Al comienzo del discurso, el presidente electo celebró el 10 de diciembre, día en que les argentines “sepultaron la más cruel de las dictaduras”. “Hace 36 años Asumía Raúl Alfonsín y nos devolvía la institucionalidad que habíamos perdido. Desde ese entonces, atravesamos diferentes momentos; algunos placidos y felices, otros tristes y tortuosos. Pero siempre perseveramos”.

Reivindicó su compromiso democrático y convocó a todes, más allá de las ideologías de cada ciudadano, a llevar a cabo una convivencia con respeto. “Desde la humildad con la que escucho y la esperanza donde millones de compatriotas se expresaron en las urnas, vengo a convocarlos a la unidad de la Argentina para la construcción de un nuevo contrato social para el país; un país fraterno y solidario: fraterno porque llegó la hora de abrazar a las diferencias, y solidario porque en época de emergencia social es tiempo de empezar por los últimos para llegar a todos”.

Instó, una vez más, a todes les ciudadanes -sin distintución alguna-, a poner a Argentina de pie, caminando en unidad y rumbo al desarrollo, con Justicia social. Instó a una Argentina unida, que reconstruye los vínculos sociales entre cada une. “No cuenten conmigo para seguir transitando el camino del desencuentro. Construyamos la sociedad que nos debemos”.

Por otra parte, habló de las más de 15 millones de personas que sufren necesidades alimentarias, a raíz del terrible desastre económico, social y político que dejó el mandato de Mauricio Macri. “Necesitamos ponerle un freno a esta catástrofe social. Sin pan, no hay presente ni futuro; sin pan, la vida solo se padece; sin pan, no hay democracia y libertad”, aseguró y, a su vez, confirmó que una de las primeras reuniones que llevará adelante será para trabajar sobre la emergencia alimentaria.

Habló del trabajo en les jóvenes, donde el 30% -mayormente mujeres- no pueden acceder a un empleo. “Queremos que tengan derecho al primer trabajo.

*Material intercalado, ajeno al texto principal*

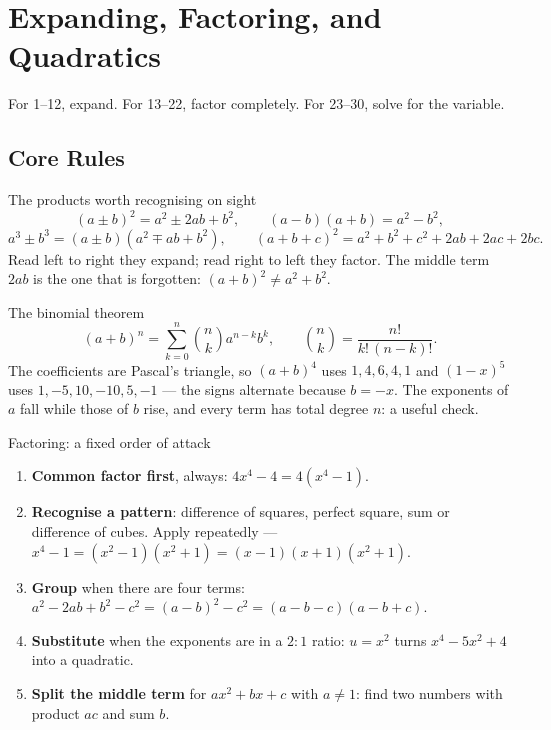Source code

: \chapter{Expanding, Factoring, and Quadratics}

For 1--12, expand. For 13--22, factor completely. For 23--30, solve for
the variable.

\section{Core Rules}

\begin{rulebox}{The products worth recognising on sight}
\[
  (a\pm b)^{2}=a^{2}\pm2ab+b^{2},\qquad
  (a-b)(a+b)=a^{2}-b^{2},
\]
\[
  a^{3}\pm b^{3}=(a\pm b)(a^{2}\mp ab+b^{2}),\qquad
  (a+b+c)^{2}=a^{2}+b^{2}+c^{2}+2ab+2ac+2bc .
\]
Read left to right they expand; read right to left they factor. The middle
term $2ab$ is the one that is forgotten: $(a+b)^{2}\neq a^{2}+b^{2}$.
\end{rulebox}

\begin{rulebox}{The binomial theorem}
\[
  (a+b)^{n}=\sum_{k=0}^{n}\binom{n}{k}a^{n-k}b^{k},
  \qquad \binom{n}{k}=\frac{n!}{k!\,(n-k)!} .
\]
The coefficients are Pascal's triangle, so $(a+b)^{4}$ uses
$1,4,6,4,1$ and $(1-x)^{5}$ uses $1,-5,10,-10,5,-1$ --- the signs alternate
because $b=-x$. The exponents of $a$ fall while those of $b$ rise, and every
term has total degree $n$: a useful check.
\end{rulebox}

\begin{rulebox}{Factoring: a fixed order of attack}
\begin{enumerate}[leftmargin=1.6em,itemsep=0.3ex]
  \item \textbf{Common factor first}, always: $4x^{4}-4=4(x^{4}-1)$.
  \item \textbf{Recognise a pattern}: difference of squares, perfect square,
        sum or difference of cubes. Apply repeatedly ---
        $x^{4}-1=(x^{2}-1)(x^{2}+1)=(x-1)(x+1)(x^{2}+1)$.
  \item \textbf{Group} when there are four terms:
        $a^{2}-2ab+b^{2}-c^{2}=(a-b)^{2}-c^{2}=(a-b-c)(a-b+c)$.
  \item \textbf{Substitute} when the exponents are in a $2\!:\!1$ ratio:
        $u=x^{2}$ turns $x^{4}-5x^{2}+4$ into a quadratic.
  \item \textbf{Split the middle term} for $ax^{2}+bx+c$ with $a\neq1$: find
        two numbers with product $ac$ and sum $b$.
\end{enumerate}
\end{rulebox}

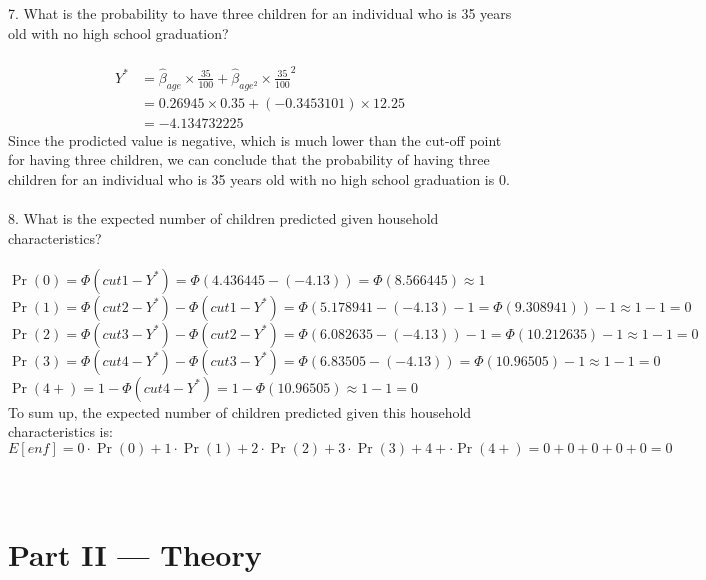 \documentclass[12pt]{article}
\begin{document}
\begin{flushleft}
7. What is the probability to have three children for an individual who is 35 years old
with no high school graduation?\\~\\
\begin{align*}
Y^*&=\hat{\beta}_{age} \times \frac{35}{100}+\hat{\beta}_{age^2} \times \frac{35}{100}^2\\
&=0.26945 \times 0.35+(-0.3453101) \times 12.25\\
&= -4.134732225
\end{align*}
Since the prodicted value is negative, which is much lower than the cut-off point for having three children, we can conclude that the probability of having three children for an individual who is 35 years old with no high school graduation is 0.\\~\\
8. What is the expected number of children predicted given household characteristics?\\~\\
$\Pr(0) = \Phi(cut1 - Y^*) = \Phi (4.436445 - (-4.13)) = \Phi(8.566445) \approx 1 $\\
$\Pr(1) = \Phi(cut2 - Y^*) - \Phi(cut1 - Y^*) = \Phi(5.178941 - (-4.13) -1 = \Phi(9.308941)) - 1 \approx 1-1=0 $\\
$\Pr(2) = \Phi(cut3 - Y^*) - \Phi(cut2 - Y^*) = \Phi( 6.082635 - (-4.13)) -1 = \Phi(10.212635)-1 \approx 1-1=0 $\\
$\Pr(3) = \Phi(cut4 - Y^*) - \Phi(cut3 - Y^*) =  \Phi( 6.83505 - (-4.13)) = \Phi(10.96505) - 1 \approx 1-1 =0$\\
$\Pr(4+) = 1 - \Phi(cut4 - Y^*) = 1-\Phi(10.96505) \approx 1-1 =0 $\\
To sum up, the expected number of children predicted given this household characteristics is:
\[
E[enf] = 0 \cdot \Pr(0) + 1 \cdot \Pr(1) + 2 \cdot \Pr(2) + 3 \cdot \Pr(3) + 4+ \cdot \Pr(4+) = 0+0+0+0+0=0
\]\\~\\
\section*{Part II --- Theory}

\end{flushleft}
\end{document}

Vamos a trabajar en becas solventadas por el Estado para que puedan acceder a una fuente laboral”.

También dijo que será otra de las próximas reuniones a desarrollarse, donde convocarán a trabajadores, empresarios y diversas organizaciones sociales, entre otros, para poner en marcha un conjunto de medidas básicas que ayuden al país a salir adelante con el empleo.

“Querremos que la argentina se encienda y vuelva a caminar. Sabemos que caminamos un sendero estrecho, donde no hay lugar para los dogmas mágicos. Faltaría a la verdad si no dijera que el escenario exacto en el cual asumimos es complicado”, afirmó

Haciendo alusión al escenario en el cual le entregaron el país, Fernández arrojó números exactos, donde la inflación fue la más altas en los últimos años; la tasa de desocupación creció aún más que en el 2006; el valor del dólar pasó de $9 a $63 en apenas cuatro años (2015-2019); el PIB per cápita es el más bajo en los últimos tiempos; la pobreza que es la más alta desde el 2008; se cerraron más de 20 mil empresas en los últimos 4 años, de las cuales 4229 son industriales y dejaron a más de 152 personas sin empleo -según registros-, y más.

“Debemos tomar un conjunto de medidas económicas productivas y sociales para comenzar a terminar con la crisis, aunque lleve su tiempo. La Nación está endeudada y para ponerla de pie el proyecto debe ser propio e implementado por nosotros. No dictado por alguien de afuera”, expresó.

Entre muchas más cosas, Fernández dijo que la Argentina que buscamos debe ser aquella que construya e incluya, una Argentina para producir y no especular. Donde los más beneficiados sean los que más abajo están. “Recibimos un país frágil, pero es hora de la vocación compartida. Para poder pagar todo, primero hay que crecer”.